[Exercise]: Please repeat the lines below, exactly and only, from the one that holds "as scaling laws, the" through the one that holds "### Examples of".

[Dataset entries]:
--

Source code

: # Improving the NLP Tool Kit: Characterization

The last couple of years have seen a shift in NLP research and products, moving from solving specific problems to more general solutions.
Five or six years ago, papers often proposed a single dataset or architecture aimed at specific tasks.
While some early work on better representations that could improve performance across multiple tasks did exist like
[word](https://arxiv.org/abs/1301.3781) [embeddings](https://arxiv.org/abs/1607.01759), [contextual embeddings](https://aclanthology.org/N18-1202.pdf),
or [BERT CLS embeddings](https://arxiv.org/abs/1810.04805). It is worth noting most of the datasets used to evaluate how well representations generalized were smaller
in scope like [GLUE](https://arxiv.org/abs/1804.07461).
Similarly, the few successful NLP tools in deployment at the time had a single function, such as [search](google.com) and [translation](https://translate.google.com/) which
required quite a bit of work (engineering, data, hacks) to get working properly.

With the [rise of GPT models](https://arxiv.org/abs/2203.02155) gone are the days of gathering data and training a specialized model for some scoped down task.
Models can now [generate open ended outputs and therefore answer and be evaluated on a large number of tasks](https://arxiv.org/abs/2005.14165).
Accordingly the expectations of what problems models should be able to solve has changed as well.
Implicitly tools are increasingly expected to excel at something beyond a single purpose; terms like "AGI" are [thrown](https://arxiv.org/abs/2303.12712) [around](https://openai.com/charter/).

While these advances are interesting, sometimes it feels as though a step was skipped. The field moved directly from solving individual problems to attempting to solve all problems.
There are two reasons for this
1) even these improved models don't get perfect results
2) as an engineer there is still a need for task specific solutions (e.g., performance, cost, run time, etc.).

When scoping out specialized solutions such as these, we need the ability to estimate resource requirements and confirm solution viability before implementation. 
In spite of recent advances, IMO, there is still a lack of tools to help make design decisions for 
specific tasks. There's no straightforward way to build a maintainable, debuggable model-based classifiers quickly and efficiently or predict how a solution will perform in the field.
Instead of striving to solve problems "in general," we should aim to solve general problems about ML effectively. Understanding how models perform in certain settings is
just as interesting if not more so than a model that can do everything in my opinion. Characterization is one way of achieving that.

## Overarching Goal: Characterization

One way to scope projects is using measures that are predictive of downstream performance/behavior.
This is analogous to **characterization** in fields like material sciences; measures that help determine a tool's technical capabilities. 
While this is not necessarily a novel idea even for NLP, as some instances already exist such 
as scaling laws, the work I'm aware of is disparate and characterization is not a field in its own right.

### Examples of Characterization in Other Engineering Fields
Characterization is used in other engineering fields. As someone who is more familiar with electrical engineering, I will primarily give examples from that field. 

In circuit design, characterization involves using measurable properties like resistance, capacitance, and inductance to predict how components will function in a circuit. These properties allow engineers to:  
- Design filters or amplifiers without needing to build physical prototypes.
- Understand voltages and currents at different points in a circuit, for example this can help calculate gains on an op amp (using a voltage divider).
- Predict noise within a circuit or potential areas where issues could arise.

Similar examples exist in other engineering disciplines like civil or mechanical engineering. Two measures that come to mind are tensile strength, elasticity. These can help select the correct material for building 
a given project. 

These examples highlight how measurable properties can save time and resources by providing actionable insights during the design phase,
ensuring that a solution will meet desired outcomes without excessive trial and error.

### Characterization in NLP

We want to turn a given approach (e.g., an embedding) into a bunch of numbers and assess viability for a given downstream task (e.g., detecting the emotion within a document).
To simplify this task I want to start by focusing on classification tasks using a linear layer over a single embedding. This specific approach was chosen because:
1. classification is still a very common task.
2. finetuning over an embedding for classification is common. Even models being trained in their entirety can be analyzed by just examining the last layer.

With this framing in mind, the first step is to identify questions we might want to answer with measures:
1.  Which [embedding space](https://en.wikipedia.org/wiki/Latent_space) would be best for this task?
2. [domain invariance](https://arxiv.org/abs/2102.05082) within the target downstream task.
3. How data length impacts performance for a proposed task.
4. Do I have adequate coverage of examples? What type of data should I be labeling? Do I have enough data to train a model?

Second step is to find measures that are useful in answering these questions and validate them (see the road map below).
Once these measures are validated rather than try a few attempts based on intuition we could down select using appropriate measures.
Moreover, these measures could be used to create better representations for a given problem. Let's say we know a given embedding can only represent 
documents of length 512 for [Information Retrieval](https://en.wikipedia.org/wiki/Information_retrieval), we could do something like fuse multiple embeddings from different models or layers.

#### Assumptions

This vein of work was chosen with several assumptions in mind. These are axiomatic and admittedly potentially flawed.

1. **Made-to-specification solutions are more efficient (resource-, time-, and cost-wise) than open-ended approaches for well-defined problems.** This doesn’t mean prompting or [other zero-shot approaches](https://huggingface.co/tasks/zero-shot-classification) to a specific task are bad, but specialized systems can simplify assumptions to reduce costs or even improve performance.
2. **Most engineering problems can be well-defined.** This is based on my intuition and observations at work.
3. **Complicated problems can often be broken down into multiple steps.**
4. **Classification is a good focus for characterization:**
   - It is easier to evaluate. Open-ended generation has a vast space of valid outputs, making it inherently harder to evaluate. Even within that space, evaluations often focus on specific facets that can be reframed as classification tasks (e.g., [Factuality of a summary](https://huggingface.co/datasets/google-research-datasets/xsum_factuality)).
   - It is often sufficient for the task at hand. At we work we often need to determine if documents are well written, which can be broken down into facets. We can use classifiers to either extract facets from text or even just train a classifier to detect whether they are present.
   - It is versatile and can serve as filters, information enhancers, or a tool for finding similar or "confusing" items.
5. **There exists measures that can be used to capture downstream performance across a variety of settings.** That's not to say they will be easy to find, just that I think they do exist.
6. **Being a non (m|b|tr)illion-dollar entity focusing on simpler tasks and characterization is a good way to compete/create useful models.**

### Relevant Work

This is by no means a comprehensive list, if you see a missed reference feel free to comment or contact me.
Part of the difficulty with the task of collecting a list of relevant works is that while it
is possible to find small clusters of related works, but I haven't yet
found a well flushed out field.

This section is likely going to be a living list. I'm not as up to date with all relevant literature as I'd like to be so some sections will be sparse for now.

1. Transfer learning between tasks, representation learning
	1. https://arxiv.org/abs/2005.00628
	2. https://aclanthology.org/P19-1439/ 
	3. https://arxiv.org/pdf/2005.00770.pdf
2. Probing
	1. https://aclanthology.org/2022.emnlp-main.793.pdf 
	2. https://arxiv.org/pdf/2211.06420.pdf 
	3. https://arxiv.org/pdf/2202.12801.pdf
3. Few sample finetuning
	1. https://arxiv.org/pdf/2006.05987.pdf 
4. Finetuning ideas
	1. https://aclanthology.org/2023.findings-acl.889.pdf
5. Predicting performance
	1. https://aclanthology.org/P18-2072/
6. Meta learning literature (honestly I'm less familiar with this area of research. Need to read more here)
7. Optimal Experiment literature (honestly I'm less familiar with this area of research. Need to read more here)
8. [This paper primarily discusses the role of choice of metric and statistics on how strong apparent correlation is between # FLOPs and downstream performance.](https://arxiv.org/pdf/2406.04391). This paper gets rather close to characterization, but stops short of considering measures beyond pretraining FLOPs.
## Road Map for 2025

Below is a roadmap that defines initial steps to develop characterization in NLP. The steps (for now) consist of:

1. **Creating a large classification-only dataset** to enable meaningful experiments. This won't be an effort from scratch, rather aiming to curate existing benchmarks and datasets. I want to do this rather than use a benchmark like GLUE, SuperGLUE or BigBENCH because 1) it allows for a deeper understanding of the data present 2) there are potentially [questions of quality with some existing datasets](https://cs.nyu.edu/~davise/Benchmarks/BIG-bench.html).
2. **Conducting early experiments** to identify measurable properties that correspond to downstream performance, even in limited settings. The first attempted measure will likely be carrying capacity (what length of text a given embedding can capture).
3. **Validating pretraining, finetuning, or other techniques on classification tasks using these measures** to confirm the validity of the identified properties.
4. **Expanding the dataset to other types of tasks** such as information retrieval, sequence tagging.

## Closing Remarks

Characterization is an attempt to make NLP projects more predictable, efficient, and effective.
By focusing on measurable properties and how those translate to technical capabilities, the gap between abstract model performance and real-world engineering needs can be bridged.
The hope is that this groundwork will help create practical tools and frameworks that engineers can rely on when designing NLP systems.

--

[Reply to the exercise]:
as scaling laws, the work I'm aware of is disparate and characterization is not a field in its own right.

### Examples of Characterization in Other Engineering Fields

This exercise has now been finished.